[WHAT YOU NEED TO DO] Within the data below, copy each line where the string "quale" is found.

------ SOURCE MATERIAL

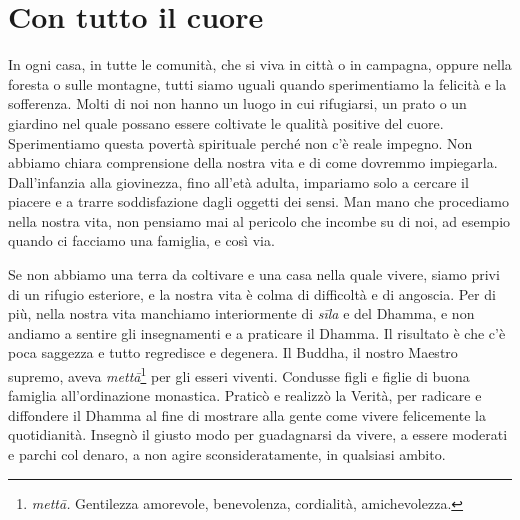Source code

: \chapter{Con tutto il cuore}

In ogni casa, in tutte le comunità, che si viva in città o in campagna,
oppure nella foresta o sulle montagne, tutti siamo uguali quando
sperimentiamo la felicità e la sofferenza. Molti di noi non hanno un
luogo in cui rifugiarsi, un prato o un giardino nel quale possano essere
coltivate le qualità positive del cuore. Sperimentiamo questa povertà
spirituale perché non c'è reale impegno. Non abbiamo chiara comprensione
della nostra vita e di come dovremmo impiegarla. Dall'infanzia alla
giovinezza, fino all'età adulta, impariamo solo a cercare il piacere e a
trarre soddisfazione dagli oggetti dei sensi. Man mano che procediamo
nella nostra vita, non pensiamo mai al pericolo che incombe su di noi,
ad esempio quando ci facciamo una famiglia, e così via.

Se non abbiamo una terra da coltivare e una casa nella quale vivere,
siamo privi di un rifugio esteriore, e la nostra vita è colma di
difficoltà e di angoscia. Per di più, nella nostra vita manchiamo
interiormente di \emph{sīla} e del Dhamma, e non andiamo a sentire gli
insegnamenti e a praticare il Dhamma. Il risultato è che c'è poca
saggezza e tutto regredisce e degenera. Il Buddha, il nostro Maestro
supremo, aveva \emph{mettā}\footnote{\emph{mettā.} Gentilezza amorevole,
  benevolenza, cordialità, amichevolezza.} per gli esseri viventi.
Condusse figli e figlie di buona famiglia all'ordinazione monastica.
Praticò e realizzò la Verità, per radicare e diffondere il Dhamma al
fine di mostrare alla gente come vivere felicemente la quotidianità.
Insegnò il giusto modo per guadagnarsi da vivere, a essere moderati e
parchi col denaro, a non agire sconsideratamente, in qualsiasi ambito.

------------
------ SOURCE MATERIAL

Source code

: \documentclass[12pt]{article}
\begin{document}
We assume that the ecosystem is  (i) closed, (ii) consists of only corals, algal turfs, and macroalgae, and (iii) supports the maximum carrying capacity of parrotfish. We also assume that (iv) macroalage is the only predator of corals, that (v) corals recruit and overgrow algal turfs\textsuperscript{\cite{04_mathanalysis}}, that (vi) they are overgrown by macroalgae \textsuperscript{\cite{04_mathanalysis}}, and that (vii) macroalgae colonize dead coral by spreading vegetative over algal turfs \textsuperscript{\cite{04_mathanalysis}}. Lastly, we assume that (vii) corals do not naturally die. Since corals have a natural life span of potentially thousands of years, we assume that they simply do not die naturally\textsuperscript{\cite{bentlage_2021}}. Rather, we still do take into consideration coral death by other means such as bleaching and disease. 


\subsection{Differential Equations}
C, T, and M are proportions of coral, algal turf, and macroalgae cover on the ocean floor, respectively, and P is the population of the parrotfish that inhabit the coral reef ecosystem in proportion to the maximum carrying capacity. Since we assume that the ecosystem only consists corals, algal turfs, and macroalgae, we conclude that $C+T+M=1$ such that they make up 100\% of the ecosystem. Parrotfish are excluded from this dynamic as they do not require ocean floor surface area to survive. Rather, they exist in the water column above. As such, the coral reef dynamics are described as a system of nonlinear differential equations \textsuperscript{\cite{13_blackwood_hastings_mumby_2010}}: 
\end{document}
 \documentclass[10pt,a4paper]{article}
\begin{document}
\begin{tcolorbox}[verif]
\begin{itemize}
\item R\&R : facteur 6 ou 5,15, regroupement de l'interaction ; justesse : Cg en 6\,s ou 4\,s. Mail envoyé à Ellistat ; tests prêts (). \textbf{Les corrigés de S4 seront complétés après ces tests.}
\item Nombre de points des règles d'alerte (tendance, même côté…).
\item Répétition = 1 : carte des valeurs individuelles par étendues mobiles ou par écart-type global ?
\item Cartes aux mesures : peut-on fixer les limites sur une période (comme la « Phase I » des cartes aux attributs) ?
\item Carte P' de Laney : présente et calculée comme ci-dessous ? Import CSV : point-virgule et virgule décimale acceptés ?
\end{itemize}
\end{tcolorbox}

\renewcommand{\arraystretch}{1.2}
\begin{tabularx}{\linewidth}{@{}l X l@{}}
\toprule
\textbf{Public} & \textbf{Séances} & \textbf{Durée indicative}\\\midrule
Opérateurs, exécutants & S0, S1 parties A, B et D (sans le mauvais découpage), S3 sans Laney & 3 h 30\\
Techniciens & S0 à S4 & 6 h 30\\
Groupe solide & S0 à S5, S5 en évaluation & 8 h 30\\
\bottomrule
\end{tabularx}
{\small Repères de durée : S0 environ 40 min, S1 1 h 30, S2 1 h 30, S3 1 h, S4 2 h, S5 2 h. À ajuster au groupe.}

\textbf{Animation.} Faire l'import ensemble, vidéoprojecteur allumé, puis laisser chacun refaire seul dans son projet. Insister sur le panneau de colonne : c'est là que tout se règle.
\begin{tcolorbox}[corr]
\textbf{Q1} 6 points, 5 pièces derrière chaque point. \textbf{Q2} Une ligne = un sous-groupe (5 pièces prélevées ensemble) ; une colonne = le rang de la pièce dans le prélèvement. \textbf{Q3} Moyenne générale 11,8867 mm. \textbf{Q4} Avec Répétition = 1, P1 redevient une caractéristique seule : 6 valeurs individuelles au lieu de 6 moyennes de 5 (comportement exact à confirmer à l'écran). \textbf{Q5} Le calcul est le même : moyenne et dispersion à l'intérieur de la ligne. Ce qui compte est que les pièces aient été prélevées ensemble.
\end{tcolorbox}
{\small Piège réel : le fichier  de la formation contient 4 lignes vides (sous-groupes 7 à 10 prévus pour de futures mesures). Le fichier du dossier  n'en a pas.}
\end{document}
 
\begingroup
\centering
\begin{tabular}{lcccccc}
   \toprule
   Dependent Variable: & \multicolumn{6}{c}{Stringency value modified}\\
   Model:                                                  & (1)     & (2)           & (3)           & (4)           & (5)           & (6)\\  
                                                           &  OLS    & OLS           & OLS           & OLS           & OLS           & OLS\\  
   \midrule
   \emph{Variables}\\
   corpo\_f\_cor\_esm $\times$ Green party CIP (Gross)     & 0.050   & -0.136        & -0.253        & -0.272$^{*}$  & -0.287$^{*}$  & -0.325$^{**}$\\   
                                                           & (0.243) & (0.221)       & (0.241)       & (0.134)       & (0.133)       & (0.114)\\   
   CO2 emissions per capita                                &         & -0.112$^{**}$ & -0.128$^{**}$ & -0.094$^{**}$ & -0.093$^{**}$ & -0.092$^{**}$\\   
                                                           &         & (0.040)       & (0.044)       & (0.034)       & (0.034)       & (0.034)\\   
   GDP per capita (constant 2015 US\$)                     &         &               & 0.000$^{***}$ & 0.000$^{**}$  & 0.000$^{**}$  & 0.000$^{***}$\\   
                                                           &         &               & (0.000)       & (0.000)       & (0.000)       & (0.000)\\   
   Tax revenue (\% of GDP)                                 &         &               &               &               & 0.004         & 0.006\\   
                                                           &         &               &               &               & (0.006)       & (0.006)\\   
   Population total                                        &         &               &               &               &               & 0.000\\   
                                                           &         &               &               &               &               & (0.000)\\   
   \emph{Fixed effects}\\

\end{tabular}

------------

[TASK ANSWER]
luogo in cui rifugiarsi, un prato o un giardino nel quale possano essere
Se non abbiamo una terra da coltivare e una casa nella quale vivere,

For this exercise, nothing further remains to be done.